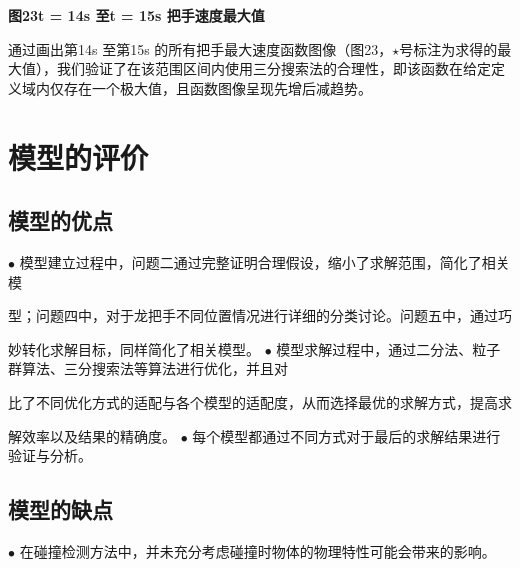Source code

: \documentclass[withoutpreface,bwprint]{cumcmthesis}
\begin{document}
{\centering\textbf{图23\quad t = 14s 至t = 15s 把手速度最大值}\par}

通过画出第14s 至第15s 的所有把手最大速度函数图像（图23，\(\star\)号标注为求得的最大值），我们验证了在该范围区间内使用三分搜索法的合理性，即该函数在给定定义域内仅存在一个极大值，且函数图像呈现先增后减趋势。

\section{模型的评价}
\subsection{模型的优点}
$\bullet$ 模型建立过程中，问题二通过完整证明合理假设，缩小了求解范围，简化了相关模

型；问题四中，对于龙把手不同位置情况进行详细的分类讨论。问题五中，通过巧

妙转化求解目标，同样简化了相关模型。 $\bullet$ 模型求解过程中，通过二分法、粒子群算法、三分搜索法等算法进行优化，并且对

比了不同优化方式的适配与各个模型的适配度，从而选择最优的求解方式，提高求

解效率以及结果的精确度。 $\bullet$ 每个模型都通过不同方式对于最后的求解结果进行验证与分析。

\subsection{模型的缺点}
$\bullet$ 在碰撞检测方法中，并未充分考虑碰撞时物体的物理特性可能会带来的影响。
\end{document}
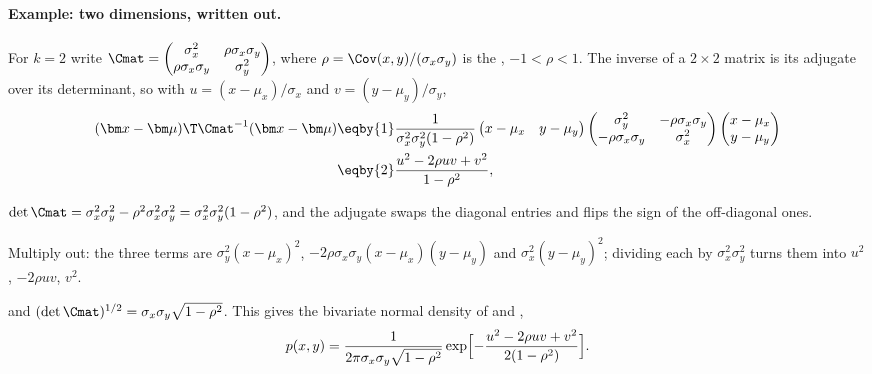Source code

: \paragraph{Example: two dimensions, written out.} For $k=2$ write $\Cmat=\begin{pmatrix}\sigma_x^2&\rho\sigma_x\sigma_y\\ \rho\sigma_x\sigma_y&\sigma_y^2\end{pmatrix}$, where $\rho=\Cov(x,y)/(\sigma_x\sigma_y)$ is the , $-1<\rho<1$. The inverse of a $2\times2$ matrix is its adjugate over its determinant, so with $u=(x-\mu_x)/\sigma_x$ and $v=(y-\mu_y)/\sigma_y$,
\begin{align}
  (\bm x-\bm\mu)\T\Cmat^{-1}(\bm x-\bm\mu)
  &\eqby{1} \frac{1}{\sigma_x^2\sigma_y^2(1-\rho^2)}
    \begin{pmatrix}x-\mu_x& y-\mu_y\end{pmatrix}
    \begin{pmatrix}\sigma_y^2&-\rho\sigma_x\sigma_y\\-\rho\sigma_x\sigma_y&\sigma_x^2\end{pmatrix}
    \begin{pmatrix}x-\mu_x\\ y-\mu_y\end{pmatrix} \nonumber\\
  &\eqby{2} \frac{u^2-2\rho uv+v^2}{1-\rho^2} ,
  \label{2b:eq:bvn-quad}
\end{align}
\begin{explain}
  \item $\det\Cmat=\sigma_x^2\sigma_y^2-\rho^2\sigma_x^2\sigma_y^2=\sigma_x^2\sigma_y^2(1-\rho^2)$, and the adjugate swaps the diagonal entries and flips the sign of the off-diagonal ones.
  \item Multiply out: the three terms are $\sigma_y^2(x-\mu_x)^2$, $-2\rho\sigma_x\sigma_y(x-\mu_x)(y-\mu_y)$ and $\sigma_x^2(y-\mu_y)^2$; dividing each by $\sigma_x^2\sigma_y^2$ turns them into $u^2$, $-2\rho uv$, $v^2$.
\end{explain}
and $(\det\Cmat)^{1/2}=\sigma_x\sigma_y\sqrt{1-\rho^2}$. This gives the bivariate normal density of  and ,
\begin{equation}
  p(x,y)=\frac{1}{2\pi\sigma_x\sigma_y\sqrt{1-\rho^2}}\exp\Bigl[-\frac{u^2-2\rho uv+v^2}{2(1-\rho^2)}\Bigr].
  \label{2b:eq:bvn}
\end{equation}
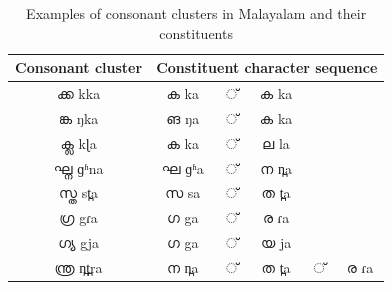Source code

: \documentclass{ieeeaccess}
\begin{document}
\begin{table}[h]
	\begin{center}
		\begin{minipage}{210pt}
			\caption{Examples of consonant clusters in Malayalam and their constituents}\label{consonantclusters}%
            \label{complexgraphemetable}
			\begin{tabular}{@{}c|ccccc@{}}
				\hline \hline
				\textbf{Consonant cluster}      & \multicolumn{5}{c}{\textbf{Constituent character sequence}}                                                               \\
				\hline
				{\mal ക്ക} {\ipa kka}   & {\mal ക} {\ipa ka}                                 & {\mal ്} & {\mal ക} {\ipa ka}                                \\
				{\mal ങ്ക} {\ipa ŋka}   & {\mal ങ} {\ipa ŋa}                                 & {\mal ്} & {\mal ക} {\ipa ka}                                \\
				{\mal ക്ല} {\ipa kɭa}   & {\mal ക} {\ipa ka}                                 & {\mal ്} & {\mal ല} {\ipa la}                                \\
				{\mal ഘ്ന} {\ipa ɡʱna}  & {\mal ഘ} {\ipa ɡʱa}                                & {\mal ്} & {\mal ന} {\ipa n̪a}                                \\
				{\mal സ്ത} {\ipa st̪a}   & {\mal സ} {\ipa sa}                                 & {\mal ്} & {\mal ത} {\ipa t̪a}                                \\
				{\mal ഗ്ര} {\ipa gɾa}   & {\mal ഗ} {\ipa ga }                                & {\mal ്} & {\mal ര} {\ipa ɾa}                                \\
				{\mal ഗ്യ} {\ipa gja}   & {\mal ഗ} {\ipa ga}                                 & {\mal ്} & {\mal യ} {\ipa ja}                                \\
				{\mal ന്ത്ര} {\ipa n̪t̪ra} & {\mal ന} {\ipa n̪a}                                 & {\mal ്} & {\mal ത} {\ipa t̪a} & {\mal ്} & {\mal ര} {\ipa ɾa} \\
\hline
				\hline
			\end{tabular}
		\end{minipage}
	\end{center}
\end{table}


\end{document}

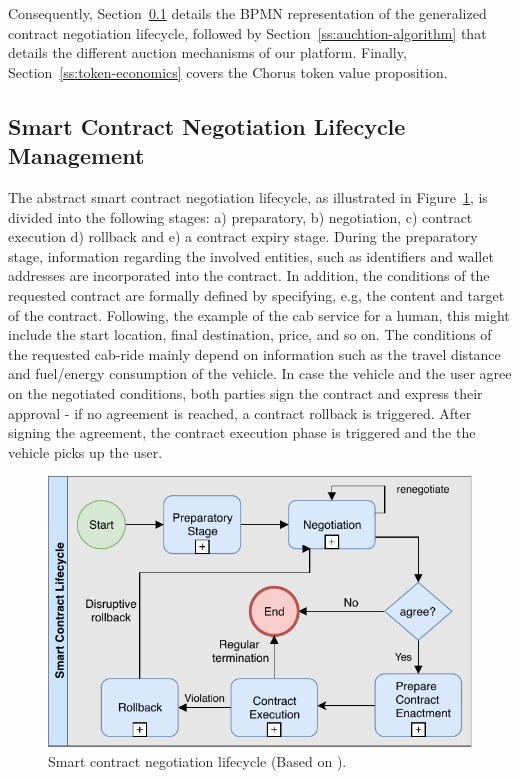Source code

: \documentclass{llncs}
\begin{document}
{		Consequently, Section~\ref{ss:smart-contract-lifecycle-management} details the BPMN representation of the generalized contract negotiation lifecycle, followed by Section~\ref{ss:auchtion-algorithm} that details the different auction mechanisms of our platform. Finally, Section~\ref{ss:token-economics} covers the Chorus token value proposition.



		
		\subsection{Smart Contract Negotiation Lifecycle Management}
			\label{ss:smart-contract-lifecycle-management}
			
			The abstract smart contract negotiation lifecycle, as illustrated in Figure~\ref{fig:smart-contract-lifecycle-management}, is divided into the following stages: a) preparatory, b) negotiation, c) contract execution d) rollback and e) a contract expiry stage. During the preparatory stage, information regarding the involved entities, such as identifiers and wallet addresses are incorporated into the contract. In addition, the conditions of the requested contract are formally defined by specifying, e.g, the content and target of the contract. Following, the example of the cab service for a human, this might include the start location, final destination, price, and so on. The conditions of the requested cab-ride mainly depend on information such as the travel distance and fuel/energy consumption of the vehicle. In case the vehicle and the user agree on the negotiated conditions, both parties sign the contract and express their approval - if no agreement is reached, a contract rollback is triggered. After signing the agreement, the contract execution phase is triggered and the the vehicle picks up the user. 

			\begin{figure}[H]
				\centering
				\includegraphics[scale=0.65]{Figures/smart-contract-lifecycle/20180504_smart-contract-lilfefycle.pdf}
				\caption{Smart contract negotiation lifecycle (Based on \cite{qtumWhitepaper}).}	
				\label{fig:smart-contract-lifecycle-management}
			\end{figure}			

}
\end{document}
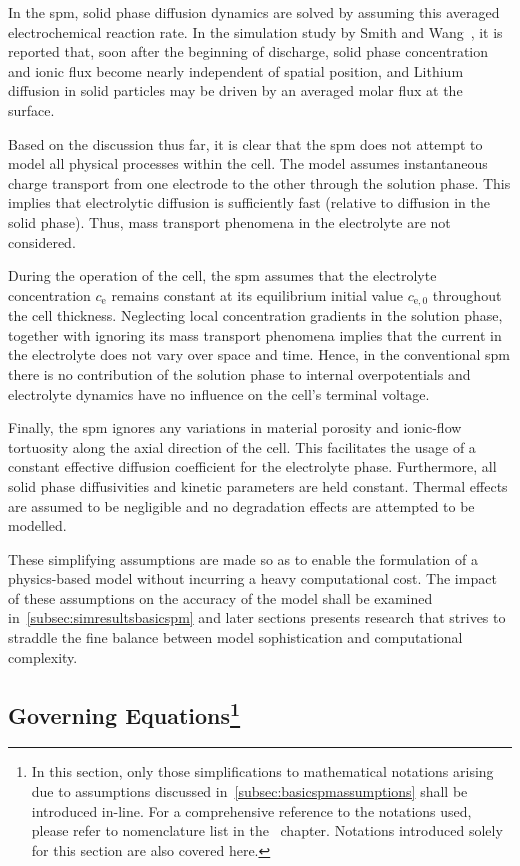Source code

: In the  \gls{spm}, solid phase  diffusion dynamics  are solved by  assuming this
averaged electrochemical  reaction rate.  In the simulation  study by  Smith and
Wang~\cite{Smith2006},  it  is  reported  that,  soon  after  the  beginning  of
discharge, solid phase concentration and ionic flux become nearly independent of
spatial position, and  Lithium diffusion in solid particles may  be driven by an
averaged molar flux at the surface.


Based  on the  discussion thus  far, it  is clear  that the  \gls{spm} does  not
attempt  to model  all physical  processes within  the cell.  The model  assumes
instantaneous  charge transport  from one  electrode  to the  other through  the
solution phase.  This implies that  electrolytic diffusion is  sufficiently fast
(relative to  diffusion in the solid  phase). Thus, mass transport  phenomena in
the electrolyte are not considered.


During the  operation of the  cell, the  \gls{spm} assumes that  the electrolyte
concentration  $c_\text{e}$ remains  constant at  its equilibrium  initial value
$c_{\text{e},0}$ throughout  the cell thickness. Neglecting  local concentration
gradients  in the  solution phase,  together  with ignoring  its mass  transport
phenomena implies that  the current in the electrolyte does  not vary over space
and time. Hence,  in the conventional \gls{spm} there is  no contribution of the
solution  phase to  internal  overpotentials and  electrolyte  dynamics have  no
influence on the cell's terminal voltage.


Finally,  the  \gls{spm}  ignores  any   variations  in  material  porosity  and
ionic-flow tortuosity  along the axial  direction of the cell.  This facilitates
the  usage of  a constant  effective diffusion  coefficient for  the electrolyte
phase. Furthermore,  all solid  phase diffusivities  and kinetic  parameters are
held constant. Thermal  effects are assumed to be negligible  and no degradation
effects are attempted to be modelled.


These  simplifying assumptions  are  made so  as to  enable  the formulation  of
a  physics-based  model  without  incurring  a  heavy  computational  cost.  The
impact  of these  assumptions on  the accuracy  of the  model shall  be examined
in~\cref{subsec:simresultsbasicspm}  and later  sections presents  research that
strives  to  straddle   the  fine  balance  between   model  sophistication  and
computational complexity.


\subsection[Governing  Equations]{Governing  Equations\protect\footnote{In  this
section,   only  those   simplifications  to   mathematical  notations   arising
due  to  assumptions  discussed  in~\cref{subsec:basicspmassumptions}  shall  be
introduced   in-line.   For  a   comprehensive   reference   to  the   notations
used,   please  refer   to   nomenclature   list  in   the~
chapter.  Notations  introduced  solely  for   this  section  are  also  covered
here.}}\label{subsec:basicspmgoverningeqns}


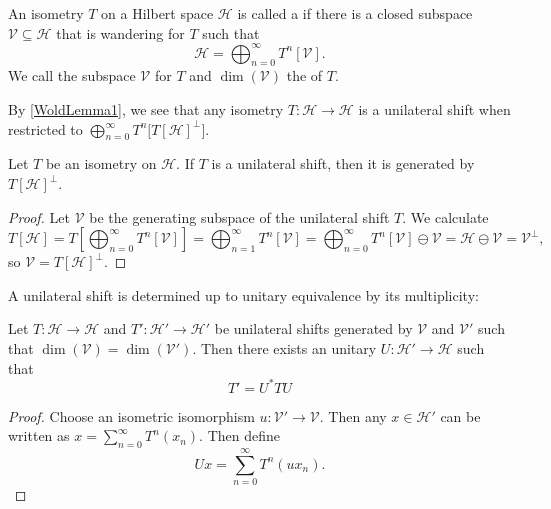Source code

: \begin{definition}
An isometry $T$ on a Hilbert space $\mathcal{H}$ is called a  if there is a closed subspace $\mathcal{V}\subseteq \mathcal{H}$ that is wandering for $T$ such that
\[ \mathcal{H} = \bigoplus_{n=0}^\infty T^n[\mathcal{V}]. \]
We call the subspace $\mathcal{V}$  for $T$ and $\dim(\mathcal{V})$ the  of $T$.
\end{definition}

By \ref{WoldLemma1}, we see that any isometry $T:\mathcal{H}\to\mathcal{H}$ is a unilateral shift when restricted to $\bigoplus_{n=0}^\infty T^n\big[T[\mathcal{H}]^\perp\big]$.



\begin{lemma} \label{WoldLemma2}
Let $T$ be an isometry on $\mathcal{H}$. If $T$ is a unilateral shift, then it is generated by $T[\mathcal{H}]^\perp$.
\end{lemma}
\begin{proof}
Let $\mathcal{V}$ be the generating subspace of the unilateral shift $T$. We calculate
\[ T[\mathcal{H}] = T\left[\bigoplus_{n=0}^\infty T^n[\mathcal{V}]\right] = \bigoplus_{n=1}^\infty T^n[\mathcal{V}] = \bigoplus_{n=0}^\infty T^n[\mathcal{V}] \ominus \mathcal{V} = \mathcal{H}\ominus \mathcal{V} = \mathcal{V}^\perp, \]
so $\mathcal{V} = T[\mathcal{H}]^\perp$.
\end{proof}

A unilateral shift is determined up to unitary equivalence by its multiplicity:
\begin{lemma}
Let $T: \mathcal{H}\to\mathcal{H}$ and $T':\mathcal{H}'\to\mathcal{H}'$ be unilateral shifts generated by $\mathcal{V}$ and $\mathcal{V}'$ such that $\dim(\mathcal{V}) = \dim(\mathcal{V}')$. Then there exists an unitary $U:\mathcal{H}'\to\mathcal{H}$ such that
\[ T' = U^*TU \]
\end{lemma}
\begin{proof}
Choose an isometric isomorphism $u:\mathcal{V}'\to\mathcal{V}$. Then any $x\in\mathcal{H}'$ can be written as $x = \sum_{n=0}^\infty T^n(x_n)$. Then define
\[ Ux = \sum_{n=0}^\infty T^n(ux_n). \]
\end{proof}

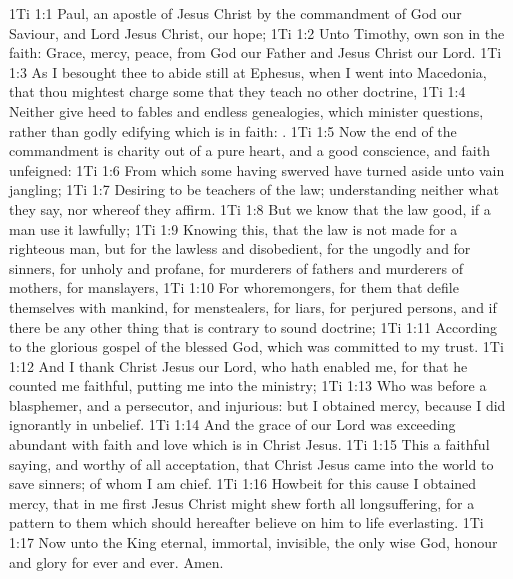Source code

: \vs 1Ti 1:1 Paul, an apostle of Jesus Christ by the commandment of God our Saviour, and Lord Jesus Christ,  our hope;
\vs 1Ti 1:2 Unto Timothy,  own son in the faith: Grace, mercy,  peace, from God our Father and Jesus Christ our Lord.
\vs 1Ti 1:3 As I besought thee to abide still at Ephesus, when I went into Macedonia, that thou mightest charge some that they teach no other doctrine,
\vs 1Ti 1:4 Neither give heed to fables and endless genealogies, which minister questions, rather than godly edifying which is in faith: .
\vs 1Ti 1:5 Now the end of the commandment is charity out of a pure heart, and  a good conscience, and  faith unfeigned:
\vs 1Ti 1:6 From which some having swerved have turned aside unto vain jangling;
\vs 1Ti 1:7 Desiring to be teachers of the law; understanding neither what they say, nor whereof they affirm.
\vs 1Ti 1:8 But we know that the law  good, if a man use it lawfully;
\vs 1Ti 1:9 Knowing this, that the law is not made for a righteous man, but for the lawless and disobedient, for the ungodly and for sinners, for unholy and profane, for murderers of fathers and murderers of mothers, for manslayers,
\vs 1Ti 1:10 For whoremongers, for them that defile themselves with mankind, for menstealers, for liars, for perjured persons, and if there be any other thing that is contrary to sound doctrine;
\vs 1Ti 1:11 According to the glorious gospel of the blessed God, which was committed to my trust.
\vs 1Ti 1:12 And I thank Christ Jesus our Lord, who hath enabled me, for that he counted me faithful, putting me into the ministry;
\vs 1Ti 1:13 Who was before a blasphemer, and a persecutor, and injurious: but I obtained mercy, because I did  ignorantly in unbelief.
\vs 1Ti 1:14 And the grace of our Lord was exceeding abundant with faith and love which is in Christ Jesus.
\vs 1Ti 1:15 This  a faithful saying, and worthy of all acceptation, that Christ Jesus came into the world to save sinners; of whom I am chief.
\vs 1Ti 1:16 Howbeit for this cause I obtained mercy, that in me first Jesus Christ might shew forth all longsuffering, for a pattern to them which should hereafter believe on him to life everlasting.
\vs 1Ti 1:17 Now unto the King eternal, immortal, invisible, the only wise God,  honour and glory for ever and ever. Amen.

★ ★ ★

* **Assigned task**: Exactly the lines from the top of the entries through the line with "比了不同优化方式的适配与各个模型的适配度，从而选择最优的求解方式，提高求", inclusive, must be given again, with every picture omitted.

* **Response**:
Source code

: \documentclass[withoutpreface,bwprint]{cumcmthesis}
\begin{document}
{\centering\textbf{图23\quad t = 14s 至t = 15s 把手速度最大值}\par}

通过画出第14s 至第15s 的所有把手最大速度函数图像（图23，\(\star\)号标注为求得的最大值），我们验证了在该范围区间内使用三分搜索法的合理性，即该函数在给定定义域内仅存在一个极大值，且函数图像呈现先增后减趋势。

\section{模型的评价}
\subsection{模型的优点}
$\bullet$ 模型建立过程中，问题二通过完整证明合理假设，缩小了求解范围，简化了相关模

型；问题四中，对于龙把手不同位置情况进行详细的分类讨论。问题五中，通过巧

妙转化求解目标，同样简化了相关模型。 $\bullet$ 模型求解过程中，通过二分法、粒子群算法、三分搜索法等算法进行优化，并且对

比了不同优化方式的适配与各个模型的适配度，从而选择最优的求解方式，提高求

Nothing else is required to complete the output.